Assignment: Would you copy each line of the data below that has "list"?

Records to use:
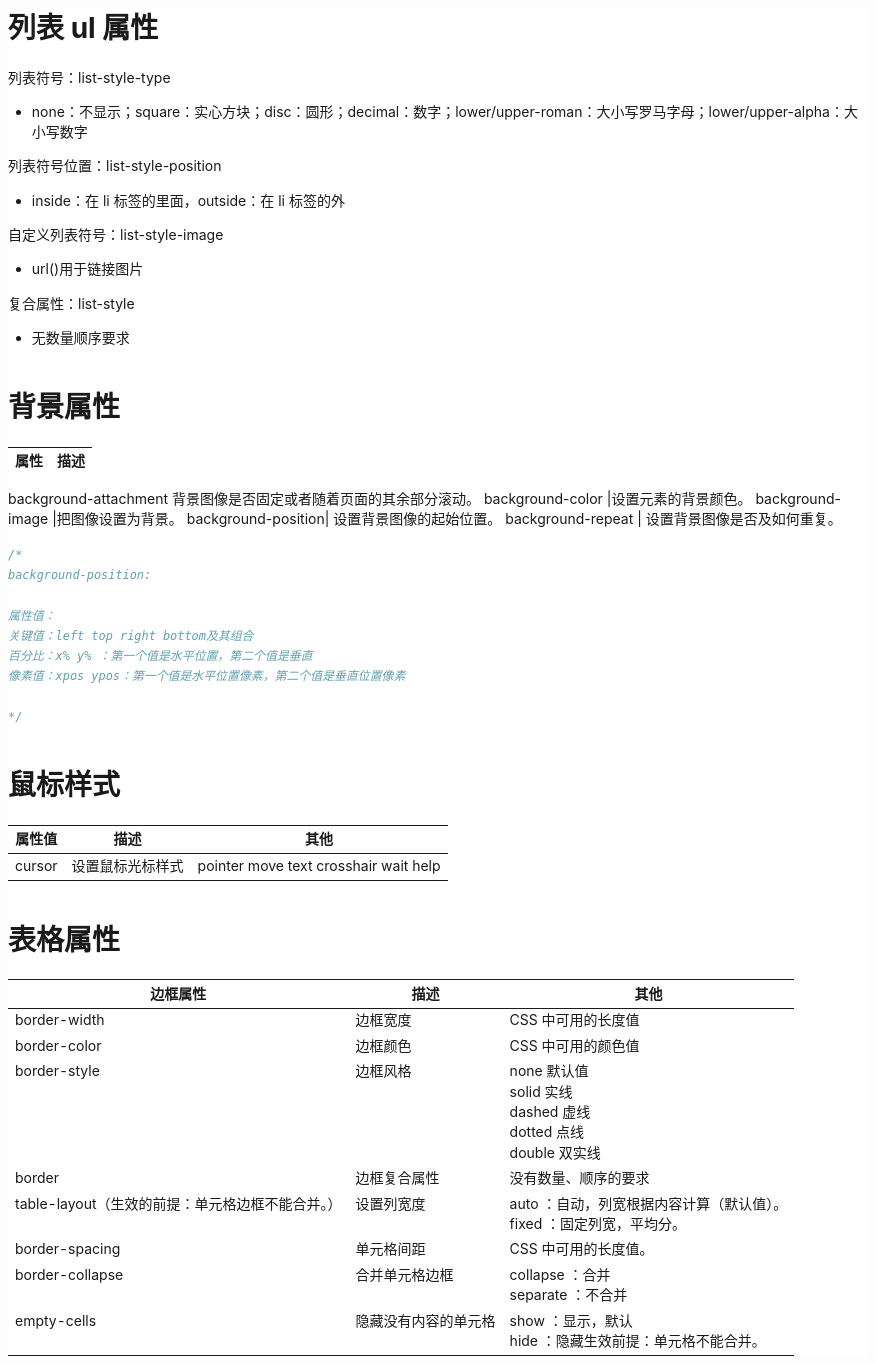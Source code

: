 # 列表 ul 属性

列表符号：list-style-type

- none：不显示；square：实心方块；disc：圆形；decimal：数字；lower/upper-roman：大小写罗马字母；lower/upper-alpha：大小写数字

列表符号位置：list-style-position

- inside：在 li 标签的里面，outside：在 li 标签的外

自定义列表符号：list-style-image

- url()用于链接图片

复合属性：list-style

- 无数量顺序要求

# 背景属性

| 属性 | 描述 |
| ---- | ---- |

background-attachment 背景图像是否固定或者随着页面的其余部分滚动。
background-color |设置元素的背景颜色。
background-image |把图像设置为背景。
background-position| 设置背景图像的起始位置。
background-repeat | 设置背景图像是否及如何重复。

```css
/*  
background-position:

属性值：
关键值：left top right bottom及其组合
百分比：x% y% ：第一个值是水平位置，第二个值是垂直
像素值：xpos ypos：第一个值是水平位置像素，第二个值是垂直位置像素

*/
```

# 鼠标样式

| 属性值 | 描述             | 其他                                  |
| ------ | ---------------- | ------------------------------------- |
| cursor | 设置鼠标光标样式 | pointer move text crosshair wait help |

# 表格属性

| 边框属性                                         | 描述                 | 其他                                                                         |
| ------------------------------------------------ | -------------------- | ---------------------------------------------------------------------------- |
| border-width                                     | 边框宽度             | CSS 中可用的长度值                                                           |
| border-color                                     | 边框颜色             | CSS 中可用的颜色值                                                           |
| border-style                                     | 边框风格             | none 默认值<br>solid 实线<br>dashed 虚线<br>dotted 点线<br>double 双实线<br> |
| border                                           | 边框复合属性         | 没有数量、顺序的要求                                                         |
| table-layout（生效的前提：单元格边框不能合并。） | 设置列宽度           | auto ：自动，列宽根据内容计算（默认值）。<br>fixed ：固定列宽，平均分。      |
| border-spacing                                   | 单元格间距           | CSS 中可用的长度值。                                                         |
| border-collapse                                  | 合并单元格边框       | collapse ：合并<br>separate ：不合并                                         |
| empty-cells                                      | 隐藏没有内容的单元格 | show ：显示，默认<br>hide ：隐藏生效前提：单元格不能合并。                   |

Output of the task:
列表符号：list-style-type
列表符号位置：list-style-position
自定义列表符号：list-style-image
复合属性：list-style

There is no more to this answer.